(Pictures paired with source code)
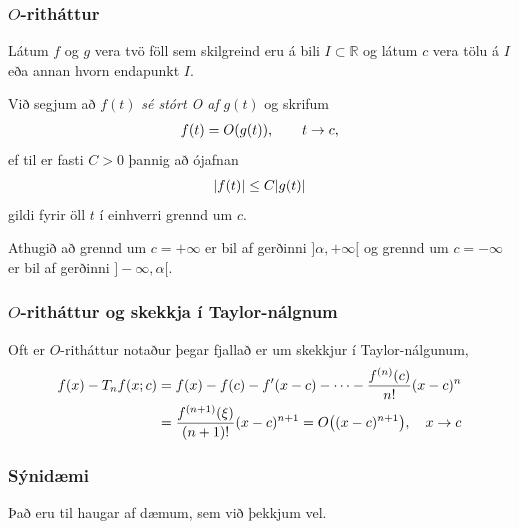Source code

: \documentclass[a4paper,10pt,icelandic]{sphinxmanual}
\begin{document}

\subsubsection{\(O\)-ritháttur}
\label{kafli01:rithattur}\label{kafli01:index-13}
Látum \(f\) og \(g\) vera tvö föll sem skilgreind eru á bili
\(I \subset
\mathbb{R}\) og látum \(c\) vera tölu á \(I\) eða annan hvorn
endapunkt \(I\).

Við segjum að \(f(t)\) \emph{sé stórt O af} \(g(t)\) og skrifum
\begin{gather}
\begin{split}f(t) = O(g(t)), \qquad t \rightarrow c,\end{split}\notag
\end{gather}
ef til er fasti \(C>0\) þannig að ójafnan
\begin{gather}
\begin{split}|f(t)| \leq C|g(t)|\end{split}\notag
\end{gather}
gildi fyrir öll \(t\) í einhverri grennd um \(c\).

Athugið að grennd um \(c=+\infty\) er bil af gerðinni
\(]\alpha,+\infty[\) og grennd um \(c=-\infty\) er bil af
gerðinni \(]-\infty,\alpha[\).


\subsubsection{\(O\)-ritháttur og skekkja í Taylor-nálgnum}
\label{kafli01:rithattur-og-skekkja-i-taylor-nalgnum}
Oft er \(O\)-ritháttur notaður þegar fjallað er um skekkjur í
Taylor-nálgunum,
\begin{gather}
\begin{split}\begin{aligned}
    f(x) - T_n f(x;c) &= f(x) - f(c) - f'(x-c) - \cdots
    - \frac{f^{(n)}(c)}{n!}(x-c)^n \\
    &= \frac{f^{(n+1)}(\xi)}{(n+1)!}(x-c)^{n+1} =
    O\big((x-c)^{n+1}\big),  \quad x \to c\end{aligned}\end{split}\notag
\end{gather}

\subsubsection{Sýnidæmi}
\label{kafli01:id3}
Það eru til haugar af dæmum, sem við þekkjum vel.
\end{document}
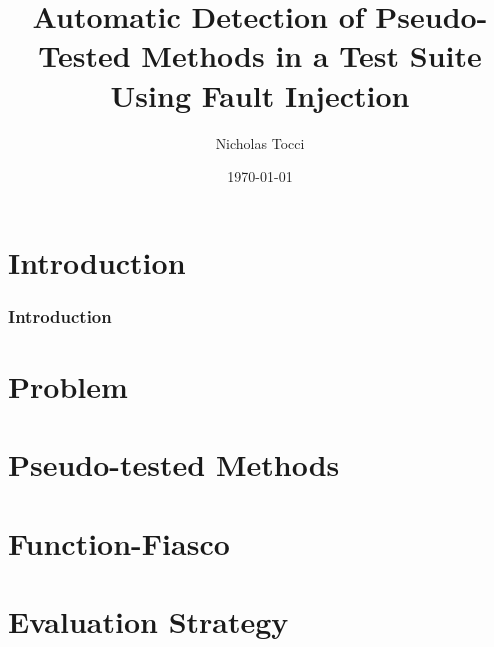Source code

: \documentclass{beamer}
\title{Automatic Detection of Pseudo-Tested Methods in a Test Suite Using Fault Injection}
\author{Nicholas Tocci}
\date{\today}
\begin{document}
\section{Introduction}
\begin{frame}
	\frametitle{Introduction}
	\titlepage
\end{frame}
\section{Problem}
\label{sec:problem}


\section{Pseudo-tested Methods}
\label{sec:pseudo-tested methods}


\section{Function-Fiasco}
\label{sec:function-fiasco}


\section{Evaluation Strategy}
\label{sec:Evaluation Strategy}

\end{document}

**YOUR ASSIGNMENT**
Go back to the line containing "Við segjum að" and output it and every line after it through the end of the records, exactly, but not the pictures.

**ANSWER**
Við segjum að \(f(t)\) \emph{sé stórt O af} \(g(t)\) og skrifum
\begin{gather}
\begin{split}f(t) = O(g(t)), \qquad t \rightarrow c,\end{split}\notag
\end{gather}
ef til er fasti \(C>0\) þannig að ójafnan
\begin{gather}
\begin{split}|f(t)| \leq C|g(t)|\end{split}\notag
\end{gather}
gildi fyrir öll \(t\) í einhverri grennd um \(c\).

Athugið að grennd um \(c=+\infty\) er bil af gerðinni
\(]\alpha,+\infty[\) og grennd um \(c=-\infty\) er bil af
gerðinni \(]-\infty,\alpha[\).


\subsubsection{\(O\)-ritháttur og skekkja í Taylor-nálgnum}
\label{kafli01:rithattur-og-skekkja-i-taylor-nalgnum}
Oft er \(O\)-ritháttur notaður þegar fjallað er um skekkjur í
Taylor-nálgunum,
\begin{gather}
\begin{split}\begin{aligned}
    f(x) - T_n f(x;c) &= f(x) - f(c) - f'(x-c) - \cdots
    - \frac{f^{(n)}(c)}{n!}(x-c)^n \\
    &= \frac{f^{(n+1)}(\xi)}{(n+1)!}(x-c)^{n+1} =
    O\big((x-c)^{n+1}\big),  \quad x \to c\end{aligned}\end{split}\notag
\end{gather}

\subsubsection{Sýnidæmi}
\label{kafli01:id3}
Það eru til haugar af dæmum, sem við þekkjum vel.
\end{document}
Source code

: \documentclass{beamer}
\title{Automatic Detection of Pseudo-Tested Methods in a Test Suite Using Fault Injection}
\author{Nicholas Tocci}
\date{\today}
\begin{document}
\section{Introduction}
\begin{frame}
	\frametitle{Introduction}
	\titlepage
\end{frame}
\section{Problem}
\label{sec:problem}


\section{Pseudo-tested Methods}
\label{sec:pseudo-tested methods}


\section{Function-Fiasco}
\label{sec:function-fiasco}


\section{Evaluation Strategy}
\label{sec:Evaluation Strategy}

\end{document}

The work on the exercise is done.